What to produce -
Nothing after the line containing "function into z-domain." belongs in the answer; write out exactly every line from the start of the material up to it, including it.

Provided material -
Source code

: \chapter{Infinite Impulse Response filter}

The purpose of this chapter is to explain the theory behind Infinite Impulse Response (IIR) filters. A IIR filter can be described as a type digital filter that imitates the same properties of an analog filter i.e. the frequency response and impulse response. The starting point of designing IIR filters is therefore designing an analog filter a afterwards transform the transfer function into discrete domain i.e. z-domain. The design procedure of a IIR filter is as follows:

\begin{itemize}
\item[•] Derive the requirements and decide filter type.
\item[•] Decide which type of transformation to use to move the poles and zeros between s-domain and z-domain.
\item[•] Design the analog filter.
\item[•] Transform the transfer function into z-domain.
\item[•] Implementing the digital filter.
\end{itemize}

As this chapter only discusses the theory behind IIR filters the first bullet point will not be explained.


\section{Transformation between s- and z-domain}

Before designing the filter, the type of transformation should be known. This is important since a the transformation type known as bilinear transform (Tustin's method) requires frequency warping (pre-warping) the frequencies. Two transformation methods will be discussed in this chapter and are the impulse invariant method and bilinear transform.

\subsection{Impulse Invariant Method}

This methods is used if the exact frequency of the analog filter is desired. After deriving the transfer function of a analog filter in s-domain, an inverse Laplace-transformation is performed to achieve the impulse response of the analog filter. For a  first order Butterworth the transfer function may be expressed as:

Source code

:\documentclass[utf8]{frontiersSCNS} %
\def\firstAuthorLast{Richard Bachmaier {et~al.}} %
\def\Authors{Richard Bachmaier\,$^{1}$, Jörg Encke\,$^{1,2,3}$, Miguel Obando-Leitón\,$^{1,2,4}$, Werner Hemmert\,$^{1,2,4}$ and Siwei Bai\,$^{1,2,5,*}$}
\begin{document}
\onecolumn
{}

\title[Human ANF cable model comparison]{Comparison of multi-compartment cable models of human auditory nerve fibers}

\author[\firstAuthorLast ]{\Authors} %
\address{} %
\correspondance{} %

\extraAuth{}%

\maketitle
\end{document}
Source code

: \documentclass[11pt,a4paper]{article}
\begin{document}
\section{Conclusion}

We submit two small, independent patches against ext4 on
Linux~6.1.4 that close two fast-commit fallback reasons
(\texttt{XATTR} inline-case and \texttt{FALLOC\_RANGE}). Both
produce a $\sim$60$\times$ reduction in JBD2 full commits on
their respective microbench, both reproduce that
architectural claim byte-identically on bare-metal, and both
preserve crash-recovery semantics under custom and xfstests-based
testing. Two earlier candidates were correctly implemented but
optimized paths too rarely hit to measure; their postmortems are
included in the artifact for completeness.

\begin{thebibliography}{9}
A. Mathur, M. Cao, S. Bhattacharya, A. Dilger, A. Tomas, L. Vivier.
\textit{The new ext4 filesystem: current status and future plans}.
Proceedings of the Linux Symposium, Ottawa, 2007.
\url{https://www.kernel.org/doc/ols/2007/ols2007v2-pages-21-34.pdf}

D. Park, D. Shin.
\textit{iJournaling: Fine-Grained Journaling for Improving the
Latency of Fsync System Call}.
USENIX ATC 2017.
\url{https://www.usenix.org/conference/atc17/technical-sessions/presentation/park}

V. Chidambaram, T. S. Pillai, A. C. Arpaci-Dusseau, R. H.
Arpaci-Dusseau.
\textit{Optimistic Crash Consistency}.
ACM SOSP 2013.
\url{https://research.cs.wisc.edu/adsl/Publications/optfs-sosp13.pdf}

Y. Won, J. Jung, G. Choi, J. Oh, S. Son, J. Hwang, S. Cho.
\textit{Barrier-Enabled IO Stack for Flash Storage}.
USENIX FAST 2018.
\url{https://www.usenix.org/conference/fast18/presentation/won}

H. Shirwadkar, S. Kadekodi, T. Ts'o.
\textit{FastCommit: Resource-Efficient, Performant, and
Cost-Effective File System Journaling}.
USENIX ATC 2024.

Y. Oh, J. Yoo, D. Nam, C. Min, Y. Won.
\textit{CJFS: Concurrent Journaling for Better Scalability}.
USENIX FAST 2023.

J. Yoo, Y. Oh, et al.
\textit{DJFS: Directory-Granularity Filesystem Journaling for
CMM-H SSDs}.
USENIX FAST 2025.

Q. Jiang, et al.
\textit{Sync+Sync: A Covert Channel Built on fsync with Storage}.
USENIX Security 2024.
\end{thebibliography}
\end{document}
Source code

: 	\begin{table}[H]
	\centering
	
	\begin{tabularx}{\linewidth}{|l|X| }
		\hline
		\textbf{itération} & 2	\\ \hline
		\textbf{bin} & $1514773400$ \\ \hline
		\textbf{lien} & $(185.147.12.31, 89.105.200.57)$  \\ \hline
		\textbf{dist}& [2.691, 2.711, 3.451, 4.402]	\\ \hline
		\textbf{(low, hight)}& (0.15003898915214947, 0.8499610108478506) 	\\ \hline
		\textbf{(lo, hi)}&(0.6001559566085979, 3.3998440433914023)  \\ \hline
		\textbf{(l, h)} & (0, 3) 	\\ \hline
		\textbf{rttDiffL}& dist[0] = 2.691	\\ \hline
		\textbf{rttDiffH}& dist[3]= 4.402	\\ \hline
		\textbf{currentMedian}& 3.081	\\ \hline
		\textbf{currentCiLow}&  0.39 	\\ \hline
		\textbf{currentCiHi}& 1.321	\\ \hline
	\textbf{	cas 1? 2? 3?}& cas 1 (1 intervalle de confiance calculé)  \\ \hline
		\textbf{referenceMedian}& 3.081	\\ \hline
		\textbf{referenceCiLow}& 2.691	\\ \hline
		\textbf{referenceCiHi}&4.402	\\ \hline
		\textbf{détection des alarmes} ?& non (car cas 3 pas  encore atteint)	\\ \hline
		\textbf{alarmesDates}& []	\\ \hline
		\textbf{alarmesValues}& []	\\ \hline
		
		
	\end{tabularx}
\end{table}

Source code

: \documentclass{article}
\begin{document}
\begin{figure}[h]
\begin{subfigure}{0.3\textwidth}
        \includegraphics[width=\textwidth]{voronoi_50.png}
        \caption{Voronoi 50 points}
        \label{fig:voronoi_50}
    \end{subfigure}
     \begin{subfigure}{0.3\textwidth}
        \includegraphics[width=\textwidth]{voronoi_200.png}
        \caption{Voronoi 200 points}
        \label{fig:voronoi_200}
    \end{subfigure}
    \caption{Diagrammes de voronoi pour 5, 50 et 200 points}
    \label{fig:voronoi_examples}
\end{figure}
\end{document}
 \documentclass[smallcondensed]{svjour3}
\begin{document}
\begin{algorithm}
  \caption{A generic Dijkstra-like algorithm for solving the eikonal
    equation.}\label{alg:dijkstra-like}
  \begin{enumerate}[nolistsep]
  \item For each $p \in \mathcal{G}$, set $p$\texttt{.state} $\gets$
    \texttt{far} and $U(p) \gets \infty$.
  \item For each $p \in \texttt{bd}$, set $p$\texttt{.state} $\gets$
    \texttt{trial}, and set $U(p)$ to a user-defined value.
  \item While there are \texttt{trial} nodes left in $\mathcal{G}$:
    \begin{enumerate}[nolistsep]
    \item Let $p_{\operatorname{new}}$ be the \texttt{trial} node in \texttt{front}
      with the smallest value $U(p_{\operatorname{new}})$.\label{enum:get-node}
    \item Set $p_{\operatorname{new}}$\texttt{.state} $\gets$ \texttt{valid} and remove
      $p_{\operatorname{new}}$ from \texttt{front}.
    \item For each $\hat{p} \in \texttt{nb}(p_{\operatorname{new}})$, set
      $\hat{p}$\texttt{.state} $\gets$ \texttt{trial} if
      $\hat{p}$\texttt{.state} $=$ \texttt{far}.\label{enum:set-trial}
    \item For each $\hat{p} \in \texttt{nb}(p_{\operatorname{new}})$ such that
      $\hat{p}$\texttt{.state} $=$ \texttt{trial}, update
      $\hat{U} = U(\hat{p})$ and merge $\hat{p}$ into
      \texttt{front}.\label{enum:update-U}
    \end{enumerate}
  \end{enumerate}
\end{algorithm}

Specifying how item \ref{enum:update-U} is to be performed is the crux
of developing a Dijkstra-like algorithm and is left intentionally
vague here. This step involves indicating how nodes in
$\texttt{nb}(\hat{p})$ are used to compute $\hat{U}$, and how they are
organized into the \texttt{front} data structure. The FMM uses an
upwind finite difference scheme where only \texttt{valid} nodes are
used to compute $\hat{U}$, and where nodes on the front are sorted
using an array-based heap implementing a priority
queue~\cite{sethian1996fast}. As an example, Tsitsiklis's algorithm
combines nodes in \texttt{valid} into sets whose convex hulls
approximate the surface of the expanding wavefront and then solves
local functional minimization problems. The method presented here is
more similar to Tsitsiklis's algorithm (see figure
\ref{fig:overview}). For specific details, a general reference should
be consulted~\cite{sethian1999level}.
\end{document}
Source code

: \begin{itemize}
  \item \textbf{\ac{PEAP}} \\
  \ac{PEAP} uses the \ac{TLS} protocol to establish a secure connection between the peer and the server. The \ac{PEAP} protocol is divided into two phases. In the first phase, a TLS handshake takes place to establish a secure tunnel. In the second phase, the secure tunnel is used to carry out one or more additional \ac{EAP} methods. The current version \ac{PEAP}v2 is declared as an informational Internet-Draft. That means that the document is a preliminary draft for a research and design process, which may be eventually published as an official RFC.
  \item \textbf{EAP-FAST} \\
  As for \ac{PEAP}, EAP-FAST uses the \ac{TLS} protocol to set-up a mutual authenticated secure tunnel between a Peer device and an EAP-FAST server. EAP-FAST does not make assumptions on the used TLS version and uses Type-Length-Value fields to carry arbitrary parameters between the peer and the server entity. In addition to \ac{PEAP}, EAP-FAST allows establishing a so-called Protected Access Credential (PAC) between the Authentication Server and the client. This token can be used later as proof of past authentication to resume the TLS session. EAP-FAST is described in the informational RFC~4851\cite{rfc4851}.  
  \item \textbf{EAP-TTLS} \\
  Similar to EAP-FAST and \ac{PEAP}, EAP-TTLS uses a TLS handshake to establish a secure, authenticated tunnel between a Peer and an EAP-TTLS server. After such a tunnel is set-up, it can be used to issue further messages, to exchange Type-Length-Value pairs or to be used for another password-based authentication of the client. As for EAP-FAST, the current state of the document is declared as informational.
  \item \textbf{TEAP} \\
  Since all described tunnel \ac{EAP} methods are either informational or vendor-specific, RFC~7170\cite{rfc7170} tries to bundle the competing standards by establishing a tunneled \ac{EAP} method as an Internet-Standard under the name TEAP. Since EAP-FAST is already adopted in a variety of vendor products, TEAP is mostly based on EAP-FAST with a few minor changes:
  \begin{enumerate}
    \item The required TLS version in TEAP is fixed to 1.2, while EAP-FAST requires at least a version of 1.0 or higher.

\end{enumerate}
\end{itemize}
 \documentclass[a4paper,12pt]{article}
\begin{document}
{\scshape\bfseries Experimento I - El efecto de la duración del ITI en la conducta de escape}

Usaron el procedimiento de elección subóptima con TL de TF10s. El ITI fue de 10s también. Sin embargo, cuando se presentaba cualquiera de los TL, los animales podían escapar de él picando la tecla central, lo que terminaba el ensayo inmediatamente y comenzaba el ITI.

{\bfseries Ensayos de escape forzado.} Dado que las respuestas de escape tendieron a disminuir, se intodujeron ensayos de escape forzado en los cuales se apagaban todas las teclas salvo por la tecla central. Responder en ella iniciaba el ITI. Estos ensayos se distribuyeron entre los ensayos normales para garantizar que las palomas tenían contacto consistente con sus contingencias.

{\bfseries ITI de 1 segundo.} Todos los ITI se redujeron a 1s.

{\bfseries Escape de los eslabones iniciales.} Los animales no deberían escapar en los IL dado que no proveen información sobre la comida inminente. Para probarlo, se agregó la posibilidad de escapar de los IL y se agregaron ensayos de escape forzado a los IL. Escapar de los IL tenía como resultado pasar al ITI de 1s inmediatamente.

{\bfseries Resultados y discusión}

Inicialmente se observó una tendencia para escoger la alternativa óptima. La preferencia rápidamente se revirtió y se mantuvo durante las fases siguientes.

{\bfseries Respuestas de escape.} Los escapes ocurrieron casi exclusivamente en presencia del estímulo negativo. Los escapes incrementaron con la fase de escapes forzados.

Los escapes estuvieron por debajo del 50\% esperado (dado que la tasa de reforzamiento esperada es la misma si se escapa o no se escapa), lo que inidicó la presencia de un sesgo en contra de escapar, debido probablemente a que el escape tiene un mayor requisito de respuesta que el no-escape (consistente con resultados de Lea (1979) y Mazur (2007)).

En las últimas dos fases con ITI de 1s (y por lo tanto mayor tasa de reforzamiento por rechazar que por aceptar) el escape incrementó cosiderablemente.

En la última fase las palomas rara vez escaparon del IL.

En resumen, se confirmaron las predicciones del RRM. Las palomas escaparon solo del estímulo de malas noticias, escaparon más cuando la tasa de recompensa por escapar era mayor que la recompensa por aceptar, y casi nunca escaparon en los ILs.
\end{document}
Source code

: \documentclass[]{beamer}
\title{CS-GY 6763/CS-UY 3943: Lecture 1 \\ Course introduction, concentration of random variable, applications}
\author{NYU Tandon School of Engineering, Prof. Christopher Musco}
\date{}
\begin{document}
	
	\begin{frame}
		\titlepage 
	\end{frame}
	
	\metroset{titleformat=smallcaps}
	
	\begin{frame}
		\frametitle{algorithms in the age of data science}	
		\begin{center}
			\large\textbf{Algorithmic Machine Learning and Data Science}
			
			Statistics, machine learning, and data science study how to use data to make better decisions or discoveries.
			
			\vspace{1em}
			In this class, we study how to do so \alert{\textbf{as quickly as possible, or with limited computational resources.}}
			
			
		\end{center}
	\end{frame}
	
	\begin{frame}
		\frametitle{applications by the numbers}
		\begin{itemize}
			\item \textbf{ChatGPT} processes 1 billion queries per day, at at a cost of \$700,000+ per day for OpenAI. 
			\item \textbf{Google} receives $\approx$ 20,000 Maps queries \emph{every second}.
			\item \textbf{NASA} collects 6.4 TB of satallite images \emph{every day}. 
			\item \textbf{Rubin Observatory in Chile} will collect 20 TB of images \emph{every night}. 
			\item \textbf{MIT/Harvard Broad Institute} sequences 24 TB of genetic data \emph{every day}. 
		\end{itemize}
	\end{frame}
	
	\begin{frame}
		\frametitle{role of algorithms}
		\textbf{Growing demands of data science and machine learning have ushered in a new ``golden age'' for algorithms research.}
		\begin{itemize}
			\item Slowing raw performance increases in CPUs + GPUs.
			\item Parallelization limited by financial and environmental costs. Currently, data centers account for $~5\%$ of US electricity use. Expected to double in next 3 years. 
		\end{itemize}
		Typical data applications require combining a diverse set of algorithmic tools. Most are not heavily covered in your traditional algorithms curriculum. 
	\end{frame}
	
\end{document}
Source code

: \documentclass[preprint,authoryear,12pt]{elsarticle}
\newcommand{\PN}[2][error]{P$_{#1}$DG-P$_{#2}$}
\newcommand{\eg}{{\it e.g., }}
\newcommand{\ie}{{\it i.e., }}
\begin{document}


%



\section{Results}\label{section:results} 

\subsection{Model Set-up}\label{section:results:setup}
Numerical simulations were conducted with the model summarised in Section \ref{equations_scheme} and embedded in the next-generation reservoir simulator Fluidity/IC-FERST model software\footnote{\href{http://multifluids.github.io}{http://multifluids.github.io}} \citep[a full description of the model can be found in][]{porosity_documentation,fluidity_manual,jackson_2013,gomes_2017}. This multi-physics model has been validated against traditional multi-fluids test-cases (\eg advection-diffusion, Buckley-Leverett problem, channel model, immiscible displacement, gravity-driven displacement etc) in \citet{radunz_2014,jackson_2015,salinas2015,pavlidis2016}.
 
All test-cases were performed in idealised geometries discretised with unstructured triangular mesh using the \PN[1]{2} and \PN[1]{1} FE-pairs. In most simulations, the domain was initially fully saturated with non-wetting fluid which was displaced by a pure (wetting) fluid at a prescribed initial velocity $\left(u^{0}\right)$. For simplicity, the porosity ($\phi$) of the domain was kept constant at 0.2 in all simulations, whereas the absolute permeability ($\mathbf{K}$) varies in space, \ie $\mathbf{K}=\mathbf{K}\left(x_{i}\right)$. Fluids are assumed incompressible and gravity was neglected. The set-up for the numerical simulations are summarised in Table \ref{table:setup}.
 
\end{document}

Response area -
Source code

: \chapter{Infinite Impulse Response filter}

The purpose of this chapter is to explain the theory behind Infinite Impulse Response (IIR) filters. A IIR filter can be described as a type digital filter that imitates the same properties of an analog filter i.e. the frequency response and impulse response. The starting point of designing IIR filters is therefore designing an analog filter a afterwards transform the transfer function into discrete domain i.e. z-domain. The design procedure of a IIR filter is as follows:

\begin{itemize}
\item[•] Derive the requirements and decide filter type.
\item[•] Decide which type of transformation to use to move the poles and zeros between s-domain and z-domain.
\item[•] Design the analog filter.
\item[•] Transform the transfer function into z-domain.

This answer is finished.